July 21, 2010
The Government of Canada helps youth in Edmonton prepare for the labour market
“In today’s environment, it is more important than ever that youth develop the skills they need to participate and succeed in the job market,” said Mr. Goldring. “By supporting this project, we are helping Edmonton youth develop the skills, knowledge and work experience they need to reach their full potential.”
The Somali Canadian Education and Rural Development Organization will receive over $48,000 in federal Skills Link funding to support its Canadian Youth Outreach project, which will help 200 youth facing barriers to employment develop life and job skills to ease their transition to work or return to school.

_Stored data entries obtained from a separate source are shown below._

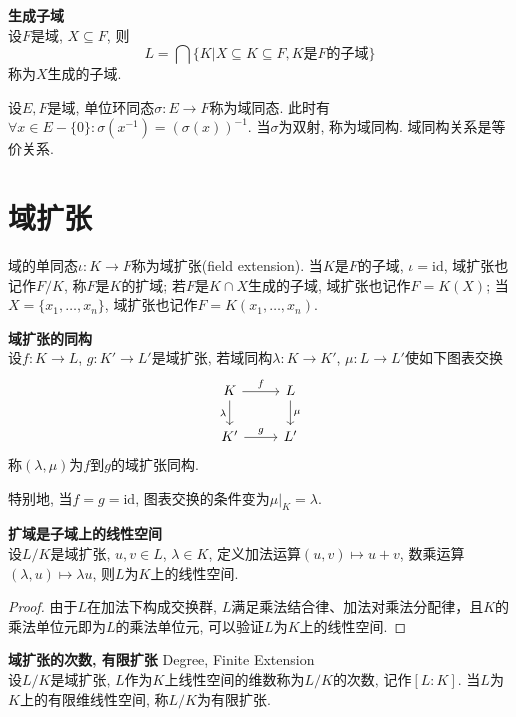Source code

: \begin{pro} \textbf{生成子域}\\
设$F$是域, $X \subseteq F$, 则
\begin{displaymath}
    L=\bigcap \{K\vert X\subseteq K \subseteq F, K\text{是}F\text{的子域}\}
\end{displaymath}
称为$X$生成的子域. 
\end{pro}

\par 设$E, F$是域, 单位环同态$\sigma: E\to F$称为域同态. 此时有$\forall x\in E-\{0\}: \sigma(x^{-1}) = (\sigma(x))^{-1}$. 当$\sigma$为双射, 称为域同构. 域同构关系是等价关系. 

\section{域扩张}

\par 域的单同态$\iota:K\to F$称为域扩张(field extension). 当$K$是$F$的子域, $\iota=\mathrm{id}$, 域扩张也记作$F/K$, 称$F$是$K$的扩域; 若$F$是$K\cap X$生成的子域, 域扩张也记作$F=K(X)$; 当$X=\{x_1,\dots,x_n\}$, 域扩张也记作$F=K(x_1,\dots,x_n)$. 

\begin{dfn} \textbf{域扩张的同构}\\
设$f: K\to L$, $g: K'\to L'$是域扩张, 若域同构$\lambda: K\to K'$, $\mu: L \to L'$使如下图表交换
\[
  \begin{tikzcd}
    K \arrow{r}{f} \arrow[swap]{d}{\lambda} & L \arrow{d}{\mu} \\
    K' \arrow{r}{g} & L'
  \end{tikzcd}
\]
称$(\lambda, \mu)$为$f$到$g$的域扩张同构. 
\end{dfn}
特别地, 当$f=g=\mathrm{id}$, 图表交换的条件变为$\mu|_K = \lambda$. 

\begin{pro}\textbf{扩域是子域上的线性空间}\\
设$L/K$是域扩张, $u,v\in L$, $\lambda\in K$, 定义加法运算$(u,v)\mapsto u+v$, 数乘运算$(\lambda, u)\mapsto \lambda u$, 则$L$为$K$上的线性空间. 
\end{pro}
\begin{proof}
由于$L$在加法下构成交换群, $L$满足乘法结合律、加法对乘法分配律，且$K$的乘法单位元即为$L$的乘法单位元, 可以验证$L$为$K$上的线性空间. 
\end{proof}

\begin{dfn}\textbf{域扩张的次数, 有限扩张} Degree, Finite Extension\\
设$L/K$是域扩张, $L$作为$K$上线性空间的维数称为$L/K$的次数, 记作$[L:K]$. 当$L$为$K$上的有限维线性空间, 称$L/K$为有限扩张. 
\end{dfn}

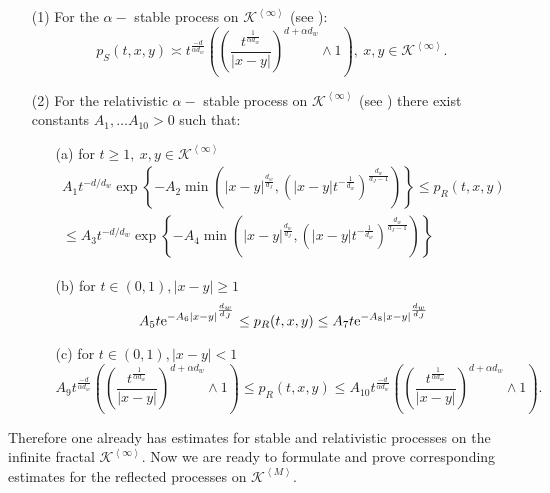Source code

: \documentclass[11pt]{article}
\begin{document}
\begin{enumerate}
\item[(1)] For the $\alpha-$ stable process on $\mathcal{K}^{\left\langle \infty \right\rangle}$ (see \cite{bib:BSS}):
\begin{equation}\label{eq:stos-stable}
p_S(t,x,y)  \asymp  t^{\frac{-d}{\alpha d_{w}}}\left(\left(\frac{t^{\frac{1}{\alpha d_{w}}}}{|x-y|}\right)^{d +\alpha d_{w}} \wedge 1\right),  \ x,y \in \mathcal{K}^{\left\langle \infty \right\rangle}.
\end{equation}
\item[(2)] For the relativistic $\alpha-$ stable process on $\mathcal{K}^{\left\langle \infty \right\rangle}$ (see \cite{bib:Bal-Kpp}) there exist constants $A_1, \ldots A_{10} > 0$ such that:
\begin{itemize}
\item[(a)] for $t \geq 1,  \ x,y \in \mathcal{K}^{\left\langle \infty \right\rangle}$
\begin{multline}\label{eq:p_r_t_geq_1}
A_1t^{-d/d_w} \exp\left\{-A_2\min\left(|x-y|^{\frac{d_{w}}{d_{J}}},\left({|x-y|}{t^{-\frac{1}{d_w}}}\right)^{\frac{d_{w}}{d_{J}-1}}\right)\right\} \leq p_R(t,x,y)\\
 \leq A_3t^{-d/d_w} \exp\left\{-A_4\min\left(|x-y|^{\frac{d_{w}}{d_{J}}},\left({|x-y|}{t^{-\frac{1}{d_w}}}\right)^{\frac{d_{w}}{d_{J}-1}}\right)\right\}
\end{multline}
\item[(b)] for $t \in (0,1), |x-y| \geq 1$
\begin{equation}\label{eq:p_r_t_leq_1}
A_5t{\rm e}^{-A_6|x-y|^{\frac{d_{w}}{d_{J}}}} \leq p_R(t,x,y) \leq A_7t{\rm e}^{-A_8|x-y|^{\frac{d_{w}}{d_{J}}}}
\end{equation}
\item[(c)] for $t \in (0,1), |x-y| < 1$
\begin{equation}\label{eq:p_r_t_geq_1_dxy_leq_1}
A_9t^{\frac{-d}{\alpha d_{w}}}\left(\left(\frac{t^{\frac{1}{\alpha d_{w}}}}{|x-y|}\right)^{d +\alpha d_{w}} \wedge 1\right) \leq p_R(t,x,y) \leq A_{10}
 t^{\frac{-d}{\alpha d_{w}}}\left(\left(\frac{t^{\frac{1}{\alpha d_{w}}}}{|x-y|}\right)^{d +\alpha d_{w}} \wedge 1\right).
\end{equation}
\end{itemize}
\end{enumerate}
Therefore one already has estimates for stable and relativistic processes on the infinite fractal $\mathcal{K}^{\left\langle \infty \right\rangle}.$
Now we are ready to formulate and prove corresponding estimates for the reflected processes on $\mathcal{K}^{\left\langle M \right\rangle}$.
\noindent
\end{document}
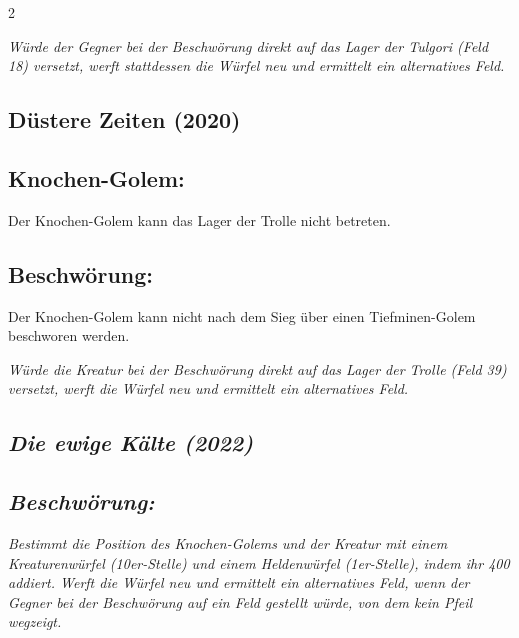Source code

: \documentclass[10pt, a4paper, oneside]{book}
\newcommand{\fan}[1]{\textit{#1}}
\begin{document}
\begin{multicols*}{2}
\begin{bgcolor}[color-ag]
\fan{Würde der Gegner bei der Beschwörung direkt auf das Lager der Tulgori (Feld 18) versetzt, werft stattdessen die Würfel neu und ermittelt ein alternatives Feld.}

\end{bgcolor}


\begin{bgcolor}[color-dz]
\section{Düstere Zeiten (2020)}



\subsection{Knochen-Golem:}

Der Knochen-Golem kann das Lager der Trolle nicht betreten.
\supercite{dz-begleitheft}



\subsection{Beschwörung:}

Der Knochen-Golem kann nicht nach dem Sieg über einen Tiefminen-Golem beschworen werden.
\supercite{dz-begleitheft}

\fan{Würde die Kreatur bei der Beschwörung direkt auf das Lager der Trolle (Feld 39) versetzt, werft die Würfel neu und ermittelt ein alternatives Feld.}


\end{bgcolor}



\begin{bgcolor}
\section{\fan{Die ewige Kälte (2022)}}

\subsection{\fan{Beschwörung:}}

\fan{Bestimmt die Position des Knochen-Golems und der Kreatur mit einem Kreaturenwürfel (10er-Stelle) und einem Heldenwürfel (1er-Stelle), indem ihr 400 addiert. Werft die Würfel neu und ermittelt ein alternatives Feld, wenn der Gegner bei der Beschwörung auf ein Feld gestellt würde, von dem kein Pfeil wegzeigt.}



\end{bgcolor}
\end{multicols*}
\end{document}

Skills Link focuses on helping youth facing barriers to employment, such as single parents, Aboriginal youth, young persons with disabilities, recent immigrants, youth living in rural and remote areas, and youth who have dropped out of high school.
“We would like to thank the Government of Canada for extending our Youth Outreach funding, which will allow our organization to assist more local youth in our community,” said Mr. Bashir Ahmed, Executive Director, Somali Canadian Education and Rural Development Organization. “Project participants will receive outreach services that will engage them, encourage them to consider their futures and employment goals, and ultimately connect them to assessment services, pre-employment training, schooling or employment.”
The federal government is working with the provinces and territories, community organizations and other stakeholders to provide Canadians with the training, skills and opportunities they need to get jobs and contribute to their communities.
Through the 2010 “Jobs and Growth Budget,” the Government of Canada committed an additional $60 million to the Skills Link and Career Focus programs. This additional one-time investment will enable more young Canadians to gain the experience and skills they need to successfully participate in the labour market while the economy recovers.
Skills Link is part of the Government of Canada’s strategy to create the best educated, most skilled and most flexible workforce in the world. The Government underscored its commitment to this strategy in Canada’s Economic Action Plan. A key component of the Plan is to create more and better opportunities for Canadian workers through skills development. To learn more about Canada’s Economic Action Plan, visit www.actionplan.gc.ca.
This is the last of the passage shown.